■ **DATA FOR REVIEW**:
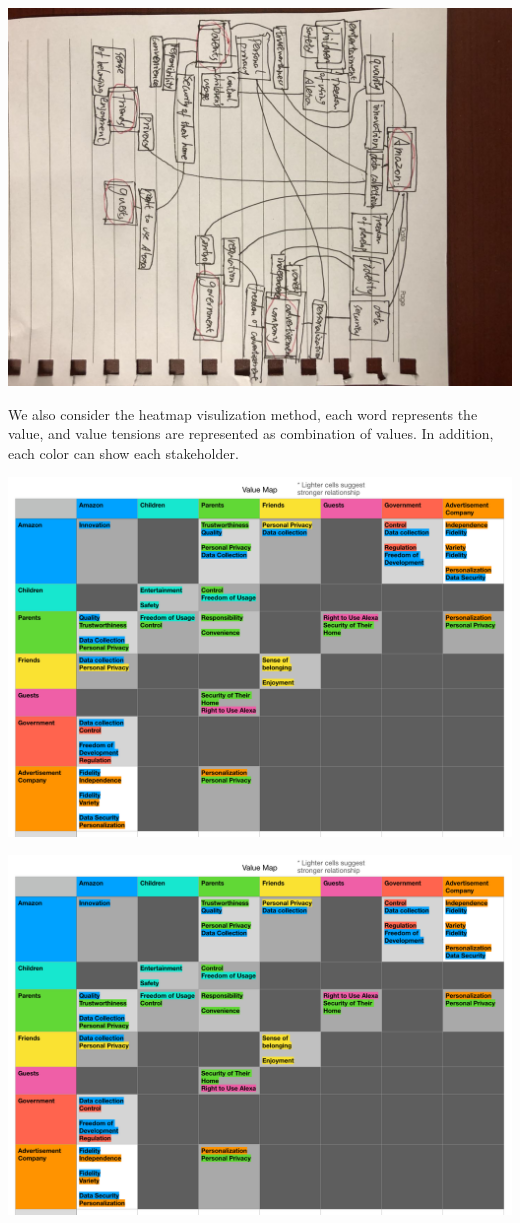 \documentclass{article}
\begin{document}
\includegraphics[scale=0.3,angle=90]{iter_4.jpeg}

We also consider the heatmap visulization method, each word represents the value, and value tensions are represented as combination of values. In addition, each color can show each stakeholder.

\includegraphics[scale=0.35]{heat_map_1.png}

\includegraphics[scale=0.35]{heat_map_1.png}
\end{document}
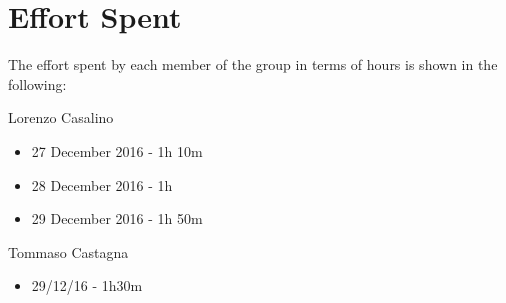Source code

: \section{Effort Spent}

The effort spent by each member of the group in terms of hours is shown in the following:

Lorenzo Casalino

\begin{itemize}
	\item 27 December 2016 - 1h 10m
	\item 28 December 2016 - 1h
	\item 29 December 2016 - 1h 50m
\end{itemize}

Tommaso Castagna

\begin{itemize}
	\item 29/12/16 - 1h30m
\end{itemize}

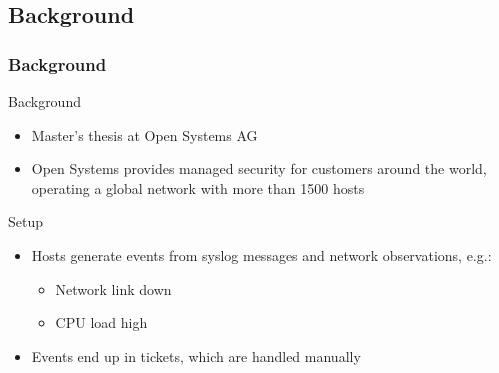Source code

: \documentclass[10pt]{beamer}
\begin{document}
\subsection{Background}
\begin{frame}
	\frametitle{Background}
	\begin{block}{Background}
		\begin{itemize}
			\item Master's thesis at Open Systems AG
			\item Open Systems provides managed security for customers around
				the world, operating a global network with more than 1500
				hosts 
		\end{itemize}
	\end{block}
	\begin{block}{Setup}
		\begin{itemize}
			\item Hosts generate events from syslog messages and network
				observations, e.g.:
				\begin{itemize}
					\item Network link down
					\item CPU load high
				\end{itemize}
			\item Events end up in tickets, which are handled manually
		\end{itemize}
	\end{block}
\end{frame}
\end{document}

■ **WHAT IS EXPECTED**: Could you output all of the records exactly, without their pictures?

■ **WRITTEN ANSWER**:
 \documentclass{article}
\begin{document}
\includegraphics[scale=0.3,angle=90]{iter_4.jpeg}

We also consider the heatmap visulization method, each word represents the value, and value tensions are represented as combination of values. In addition, each color can show each stakeholder.

\includegraphics[scale=0.35]{heat_map_1.png}

\includegraphics[scale=0.35]{heat_map_1.png}
\end{document}
Source code

: \section{Effort Spent}

The effort spent by each member of the group in terms of hours is shown in the following:

Lorenzo Casalino

\begin{itemize}
	\item 27 December 2016 - 1h 10m
	\item 28 December 2016 - 1h
	\item 29 December 2016 - 1h 50m
\end{itemize}

Tommaso Castagna

\begin{itemize}
	\item 29/12/16 - 1h30m
\end{itemize}

Source code

: \documentclass[10pt]{beamer}
\begin{document}
\subsection{Background}
\begin{frame}
	\frametitle{Background}
	\begin{block}{Background}
		\begin{itemize}
			\item Master's thesis at Open Systems AG
			\item Open Systems provides managed security for customers around
				the world, operating a global network with more than 1500
				hosts 
		\end{itemize}
	\end{block}
	\begin{block}{Setup}
		\begin{itemize}
			\item Hosts generate events from syslog messages and network
				observations, e.g.:
				\begin{itemize}
					\item Network link down
					\item CPU load high
				\end{itemize}
			\item Events end up in tickets, which are handled manually
		\end{itemize}
	\end{block}
\end{frame}
\end{document}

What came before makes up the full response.